Respeito e Estado laico

Alberto Jorge Silva, coordenador geral da Articulação Amazônica dos Povos e Comunidades Tradicionais de Terreiro de Matriz Africana (Aratama), denuncia que “tivemos um retrocesso absurdo aqui em Manaus. A bancada evangélica retirou do ensino fundamental as aulas sobre diversidade de raça, gênero e religiosa. Jogaram por terra vinte anos de estudos e lutas. Para onde foi o respeito, o Estado laico? É hora do povo negro se unir para preservar o Estado democrático de direito”.

Em São Paulo, programas de ensino contemplando a Lei 10.639 foram montados para as escolas municipais, estaduais e particulares. Mas, em 2015, com a extinção da Secretaria de Políticas de Promoção da Igualdade Racial (SEPPIR), a iniciativa foi cancelada.  “Trabalhamos com dignidade e respeito através da educação. A lei foi uma grande conquista para nossos povos e foi criada para contar a verdadeira história de quem ajudou a construir nosso país. Mas isso não acontece”, conta Iyá Liliana d’Osun, cientista de religiões, presidente e sacerdotisa da Comunidade da Pedra Branca.

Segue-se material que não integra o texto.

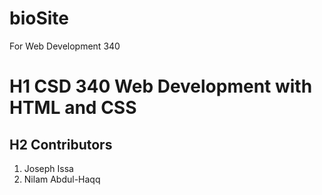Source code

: # bioSite
For Web Development 340
# H1 CSD 340 Web Development with HTML and CSS
## H2 Contributors
1. Joseph Issa
2. Nilam Abdul-Haqq
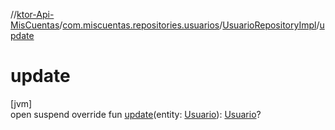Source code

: //[ktor-Api-MisCuentas](../../../index.md)/[com.miscuentas.repositories.usuarios](../index.md)/[UsuarioRepositoryImpl](index.md)/[update](update.md)

# update

[jvm]\
open suspend override fun [update](update.md)(entity: [Usuario](../../com.miscuentas.models/-usuario/index.md)): [Usuario](../../com.miscuentas.models/-usuario/index.md)?
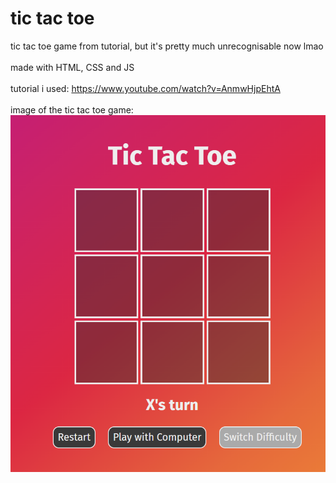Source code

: # tic tac toe

tic tac toe game from tutorial, but it's pretty much unrecognisable now lmao
</br>
</br>
made with HTML, CSS and JS
</br>
</br>
tutorial i used:
<https://www.youtube.com/watch?v=AnmwHjpEhtA>
</br>
</br>
image of the tic tac toe game:
</br>
![image](./project_image/image.png)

Para Babalawo Ifasegun Aworeni, pesquisador das
Tradições de Matriz Afro-brasileira e Africana, “a lei tem que sair do papel para a prática. Só lembram da lei em novembro. Nosso povo paga impostos e vota. Nossos direitos estão garantidos na Constituição. O único jeito de acabar com o preconceito e o medo é a educação. Só isso vai mudar nosso país”.

“Tenho a perspectiva de que o não cumprimento da lei está no plano de poder do governo federal, de acabar com a cultura afro no Brasil. Já fizemos vários pedidos para secretarias municipais e a estadual de educação, mas sempre há uma desculpa. Espero que essa audiência pública resulte em um documento, um protesto, para criar mecanismos de cobrança”, sugere Babalawo Ifaodunnola Aworeni, presidente da Congregação em Defesa das Religiões Afro-brasileiras.

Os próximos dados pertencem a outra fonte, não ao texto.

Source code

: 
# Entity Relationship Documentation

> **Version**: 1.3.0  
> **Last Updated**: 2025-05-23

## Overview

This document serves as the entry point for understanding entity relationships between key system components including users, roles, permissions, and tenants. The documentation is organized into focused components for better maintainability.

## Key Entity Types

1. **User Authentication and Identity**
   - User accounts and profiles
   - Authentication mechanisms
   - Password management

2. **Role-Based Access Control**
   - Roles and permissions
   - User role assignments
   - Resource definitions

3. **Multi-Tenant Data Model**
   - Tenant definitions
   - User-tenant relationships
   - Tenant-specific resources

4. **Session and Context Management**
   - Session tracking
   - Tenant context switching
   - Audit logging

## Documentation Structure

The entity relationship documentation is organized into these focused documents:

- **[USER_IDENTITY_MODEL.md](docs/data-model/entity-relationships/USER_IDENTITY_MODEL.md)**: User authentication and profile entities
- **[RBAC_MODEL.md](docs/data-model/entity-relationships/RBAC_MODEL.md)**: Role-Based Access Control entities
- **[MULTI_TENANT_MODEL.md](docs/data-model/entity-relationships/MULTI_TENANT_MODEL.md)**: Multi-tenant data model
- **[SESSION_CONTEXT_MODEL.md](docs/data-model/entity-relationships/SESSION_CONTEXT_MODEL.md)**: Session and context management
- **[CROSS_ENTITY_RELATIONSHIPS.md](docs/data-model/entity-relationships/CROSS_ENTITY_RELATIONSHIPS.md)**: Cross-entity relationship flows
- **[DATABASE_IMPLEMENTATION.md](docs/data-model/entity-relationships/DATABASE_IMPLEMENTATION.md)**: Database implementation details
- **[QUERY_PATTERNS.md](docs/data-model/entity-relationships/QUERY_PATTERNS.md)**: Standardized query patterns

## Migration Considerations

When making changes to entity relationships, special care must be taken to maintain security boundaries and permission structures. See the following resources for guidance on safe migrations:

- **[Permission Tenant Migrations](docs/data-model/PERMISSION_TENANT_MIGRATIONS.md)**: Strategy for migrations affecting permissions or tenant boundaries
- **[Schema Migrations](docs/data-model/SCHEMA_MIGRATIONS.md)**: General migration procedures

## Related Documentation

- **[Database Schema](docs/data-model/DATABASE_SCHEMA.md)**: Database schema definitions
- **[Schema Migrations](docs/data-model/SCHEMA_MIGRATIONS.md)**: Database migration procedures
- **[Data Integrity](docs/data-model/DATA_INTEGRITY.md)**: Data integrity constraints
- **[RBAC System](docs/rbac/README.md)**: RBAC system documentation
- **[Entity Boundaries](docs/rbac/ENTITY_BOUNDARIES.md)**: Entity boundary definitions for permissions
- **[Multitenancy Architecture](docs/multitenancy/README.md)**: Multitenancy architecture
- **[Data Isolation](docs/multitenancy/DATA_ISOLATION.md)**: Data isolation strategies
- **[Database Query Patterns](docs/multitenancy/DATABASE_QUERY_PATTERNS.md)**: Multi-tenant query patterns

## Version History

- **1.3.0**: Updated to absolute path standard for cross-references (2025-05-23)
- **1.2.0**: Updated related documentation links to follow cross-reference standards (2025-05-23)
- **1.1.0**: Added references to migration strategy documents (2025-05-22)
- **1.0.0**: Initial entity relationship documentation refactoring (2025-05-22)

Mãe Tuca D’Osogyan, advogada, destaca que “nas escolas, os livros contam a história que mais se adequa à maioria. Hoje, estão passando o trator pela nossa história. De 2016 para cá, tivemos todos nossos direitos violados. Não há mais participação social. Passamos mais tempo em brigas e questões judiciais do que construindo políticas públicas para nossos povos. Falamos nos espaços públicos, mas nada acontece”.

Mãe Tuca lembra de Nelson Mandela. “Ele disse que só o conhecimento liberta. Mas, aqui, ninguém quer negro liberto”.

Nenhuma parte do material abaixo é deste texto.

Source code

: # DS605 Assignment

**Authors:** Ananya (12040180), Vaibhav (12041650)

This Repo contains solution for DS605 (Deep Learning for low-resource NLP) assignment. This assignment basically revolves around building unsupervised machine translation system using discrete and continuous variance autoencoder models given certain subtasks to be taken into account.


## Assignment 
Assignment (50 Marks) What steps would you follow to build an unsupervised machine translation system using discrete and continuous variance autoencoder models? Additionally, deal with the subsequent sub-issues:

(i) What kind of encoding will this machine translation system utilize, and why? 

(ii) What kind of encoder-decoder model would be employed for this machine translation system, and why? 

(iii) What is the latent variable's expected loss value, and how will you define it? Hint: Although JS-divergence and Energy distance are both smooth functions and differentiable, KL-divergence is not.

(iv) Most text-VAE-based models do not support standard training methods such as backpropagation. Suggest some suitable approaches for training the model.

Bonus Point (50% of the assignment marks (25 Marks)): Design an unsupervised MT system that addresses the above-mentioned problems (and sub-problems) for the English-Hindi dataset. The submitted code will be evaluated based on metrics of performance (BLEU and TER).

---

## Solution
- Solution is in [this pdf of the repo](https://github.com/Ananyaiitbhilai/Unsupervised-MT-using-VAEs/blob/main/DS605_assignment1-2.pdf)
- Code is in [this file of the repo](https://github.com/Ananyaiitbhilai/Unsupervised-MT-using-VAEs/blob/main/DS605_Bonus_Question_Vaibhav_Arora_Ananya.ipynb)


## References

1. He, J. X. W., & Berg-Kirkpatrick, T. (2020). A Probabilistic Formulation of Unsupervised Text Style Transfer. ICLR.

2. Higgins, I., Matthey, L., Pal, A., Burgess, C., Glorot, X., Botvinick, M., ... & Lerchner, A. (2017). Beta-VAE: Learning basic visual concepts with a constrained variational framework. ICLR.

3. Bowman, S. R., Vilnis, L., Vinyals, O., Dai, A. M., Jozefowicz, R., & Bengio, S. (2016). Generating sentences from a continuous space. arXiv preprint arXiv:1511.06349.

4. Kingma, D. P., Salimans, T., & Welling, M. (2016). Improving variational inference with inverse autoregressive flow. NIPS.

As entidades e parlamentares que participaram do encontro, devem enviar ao Ministério da Educação um pedido de informações sobre a Lei nº 10.639 de 2003.

Também participaram Bianca Hilgert, advogada e ativista dos Direitos Humanos, Povo de Terreiro e LGBTI+ e o Babalorixá Jusuamim Ty Jagum, presidente da comunidade Afro-brasileira Omulú Senhor Da Terra (DF).

A íntegra da audiência pública, em áudio e vídeo, está disponível na página da CLP no site da Câmara dos Deputados.